Parents are overwhelmingly supportive of the school and praise, among many things, the improvements in communication since the last inspection. Comments such as, 'My child in Year 6 has had a very enjoyable and successful educational experience at the school,' and 'Each child is made to feel special and valued,' confirm the high quality of care, guidance and support that enables pupils to achieve so well. The rich, innovative curriculum also makes a strong contribution to pupils' success, with very flexible grouping of pupils of different ages, and lessons such as philosophy and global education being a regular feature of the timetable. All this leads to pupils developing into thoughtful, articulate young people with high self-esteem.
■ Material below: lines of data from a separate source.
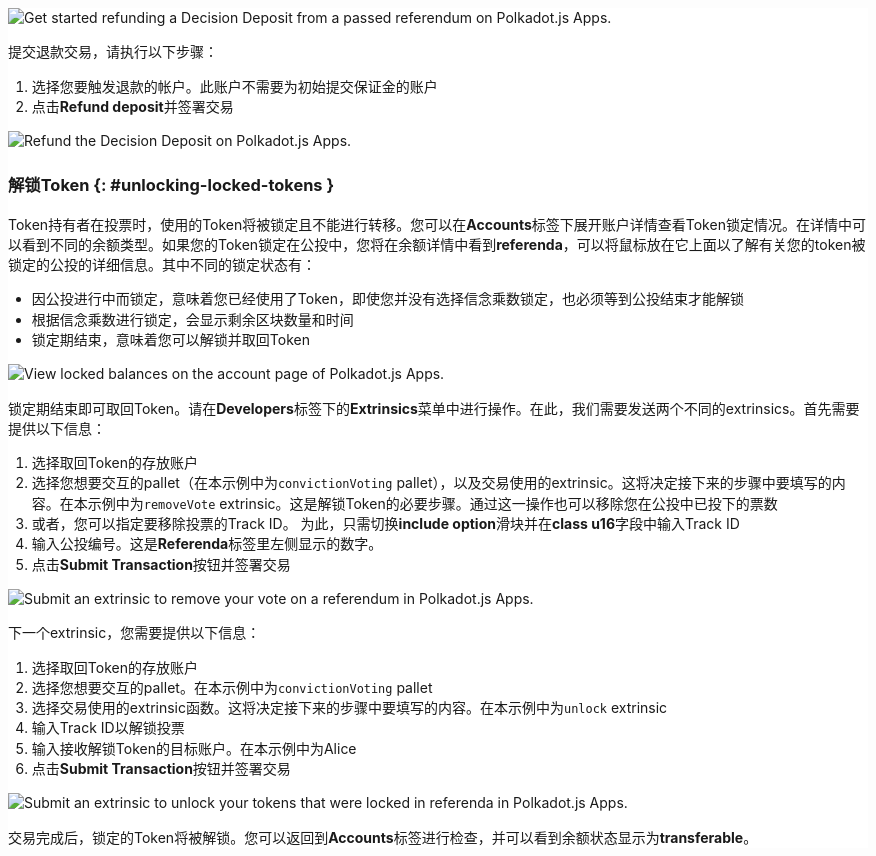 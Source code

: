 ![Get started refunding a Decision Deposit from a passed referendum on Polkadot.js Apps.](/images/tokens/governance/voting/vote-11.webp)

提交退款交易，请执行以下步骤：

1. 选择您要触发退款的帐户。此账户不需要为初始提交保证金的账户
2. 点击**Refund deposit**并签署交易

![Refund the Decision Deposit on Polkadot.js Apps.](/images/tokens/governance/voting/vote-12.webp)

### 解锁Token {: #unlocking-locked-tokens }

Token持有者在投票时，使用的Token将被锁定且不能进行转移。您可以在**Accounts**标签下展开账户详情查看Token锁定情况。在详情中可以看到不同的余额类型。如果您的Token锁定在公投中，您将在余额详情中看到**referenda**，可以将鼠标放在它上面以了解有关您的token被锁定的公投的详细信息。其中不同的锁定状态有：

 - 因公投进行中而锁定，意味着您已经使用了Token，即使您并没有选择信念乘数锁定，也必须等到公投结束才能解锁
 - 根据信念乘数进行锁定，会显示剩余区块数量和时间
 - 锁定期结束，意味着您可以解锁并取回Token

![View locked balances on the account page of Polkadot.js Apps.](/images/tokens/governance/voting/vote-13.webp)

锁定期结束即可取回Token。请在**Developers**标签下的**Extrinsics**菜单中进行操作。在此，我们需要发送两个不同的extrinsics。首先需要提供以下信息：

 1. 选择取回Token的存放账户
 2. 选择您想要交互的pallet（在本示例中为`convictionVoting` pallet），以及交易使用的extrinsic。这将决定接下来的步骤中要填写的内容。在本示例中为`removeVote` extrinsic。这是解锁Token的必要步骤。通过这一操作也可以移除您在公投中已投下的票数
 3. 或者，您可以指定要移除投票的Track ID。 为此，只需切换**include option**滑块并在**class u16**字段中输入Track ID
 4. 输入公投编号。这是**Referenda**标签里左侧显示的数字。
 5. 点击**Submit Transaction**按钮并签署交易

![Submit an extrinsic to remove your vote on a referendum in Polkadot.js Apps.](/images/tokens/governance/voting/vote-14.webp)

下一个extrinsic，您需要提供以下信息：

 1. 选择取回Token的存放账户
 2. 选择您想要交互的pallet。在本示例中为`convictionVoting` pallet
 3. 选择交易使用的extrinsic函数。这将决定接下来的步骤中要填写的内容。在本示例中为`unlock` extrinsic
 4. 输入Track ID以解锁投票
 5. 输入接收解锁Token的目标账户。在本示例中为Alice
 6. 点击**Submit Transaction**按钮并签署交易

![Submit an extrinsic to unlock your tokens that were locked in referenda in Polkadot.js Apps.](/images/tokens/governance/voting/vote-15.webp)

交易完成后，锁定的Token将被解锁。您可以返回到**Accounts**标签进行检查，并可以看到余额状态显示为**transferable**。
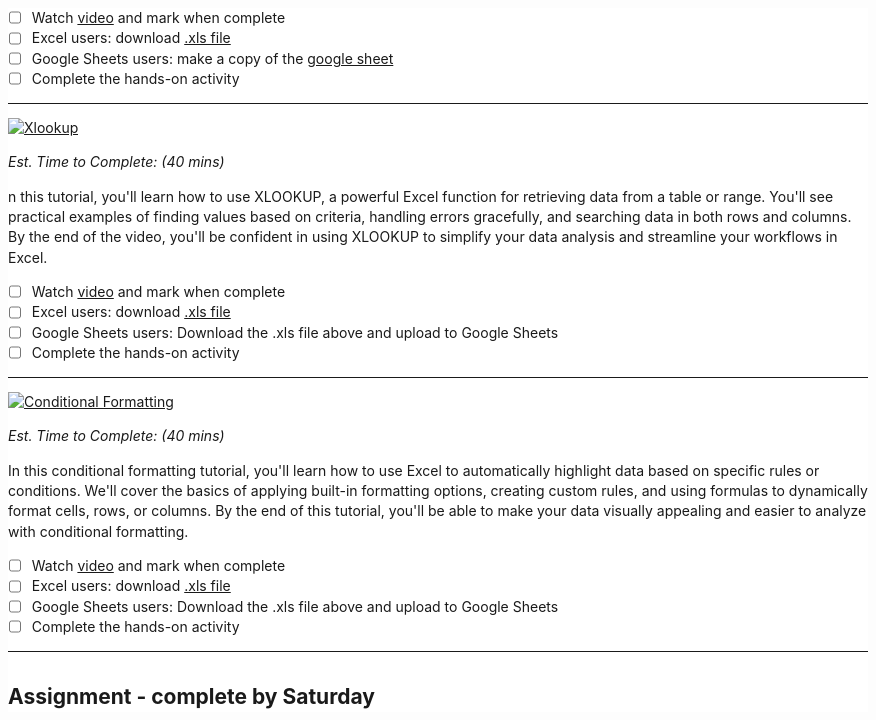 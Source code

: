 - [ ] Watch [video](https://youtu.be/PSNXoAs2FtQ?si=HXkI655b-v2RuNvo&t=21589) and mark when complete
- [ ] Excel users: download [.xls file](https://github.com/AlexTheAnalyst/Excel-Tutorial/blob/main/Excel%20Charts%20Tutorial%20File.xlsx)
- [ ] Google Sheets users: make a copy of the [google sheet](https://docs.google.com/spreadsheets/d/1JVPEzRH7ePeK0GaJZJK1SpfnlrDjWOLeQb_8z8vD10I/edit?usp=sharing)
- [ ] Complete the hands-on activity

---

<a href="https://www.youtube.com/watch?v=Z7hPEwCzk2s&list=PLUaB-1hjhk8Hyd5NiPQ9CND82vNodlFF5&index=3" target="_blank" rel="noopener noreferrer">
    <img src="https://github.com/user-attachments/assets/3c7c781f-1913-44f8-81a5-00982f0d4c6a" alt="Xlookup" width="700">
</a>

_Est. Time to Complete: (40 mins)_

n this tutorial, you'll learn how to use XLOOKUP, a powerful Excel function for retrieving data from a table or range. You'll see practical examples of finding values based on criteria, handling errors gracefully, and searching data in both rows and columns. By the end of the video, you'll be confident in using XLOOKUP to simplify your data analysis and streamline your workflows in Excel.

- [ ] Watch [video](https://www.youtube.com/watch?v=Z7hPEwCzk2s&list=PLUaB-1hjhk8Hyd5NiPQ9CND82vNodlFF5&index=3) and mark when complete
- [ ] Excel users: download [.xls file](https://github.com/AlexTheAnalyst/Excel-Tutorial/blob/main/XLOOKUP%20Excel%20Tutorial%20File.xlsx)
- [ ] Google Sheets users: Download the .xls file above and upload to Google Sheets 
- [ ] Complete the hands-on activity

---- 

<a href="https://www.youtube.com/watch?v=_eZRkmRfVTM&list=PLUaB-1hjhk8Hyd5NiPQ9CND82vNodlFF5&index=4" target="_blank" rel="noopener noreferrer">
    <img src="https://github.com/user-attachments/assets/5161aee9-6d0b-4043-acd9-2eb88b793cb6" alt="Conditional Formatting" width="700">
</a>

_Est. Time to Complete: (40 mins)_

In this conditional formatting tutorial, you'll learn how to use Excel to automatically highlight data based on specific rules or conditions. We'll cover the basics of applying built-in formatting options, creating custom rules, and using formulas to dynamically format cells, rows, or columns. By the end of this tutorial, you'll be able to make your data visually appealing and easier to analyze with conditional formatting.

- [ ] Watch [video](https://www.youtube.com/watch?v=_eZRkmRfVTM&list=PLUaB-1hjhk8Hyd5NiPQ9CND82vNodlFF5&index=4) and mark when complete
- [ ] Excel users: download [.xls file](https://github.com/AlexTheAnalyst/Excel-Tutorial/blob/main/Conditional%20Formatting%20Excel%20Tutorial%20File.xlsx)
- [ ] Google Sheets users: Download the .xls file above and upload to Google Sheets 
- [ ] Complete the hands-on activity

---

## Assignment - complete by Saturday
They have an excellent awareness of the interdependence of individuals and communities, and of the role they can play in creating change. They greatly enjoy school and know how to keep healthy and safe. Their high achievement is closely linked to their excellent relationships, behaviour, attendance and attitudes to learning.
Effectiveness of the Foundation Stage
Children make excellent progress in their Reception year so that the great majority achieve, and most exceed, the expected skills in all areas by the time they join Year 1. This is because of strong leadership, close partnership with parents and high quality teaching, which skilfully balances adult input with independent learning. Planning is firmly based on the teacher's excellent knowledge of individuals' needs, gained through close observation and analysis of their progress. All staff are expert at engaging children in purposeful conversation and building on their interests. Activities are superbly designed to let children learn through experimentation. During the inspection they collaborated to make peanut butter cookies, independently using a carefully worded and illustrated recipe and their knowledge of the links between letters and sounds to read the instructions. They understood the need to wash their hands before starting and learned about the importance of accurate counting and the use of equal measures to reach a successful conclusion. This was practical learning at its best. Staff use great ingenuity to ensure that children extend their learning outside. However, the lack of ready access to a covered, outdoor area reduces the possibilities for this and wastes time when moving backwards and forwards.
What the school should do to improve further
- Improve the access to the outdoors for children in the Foundation Stage.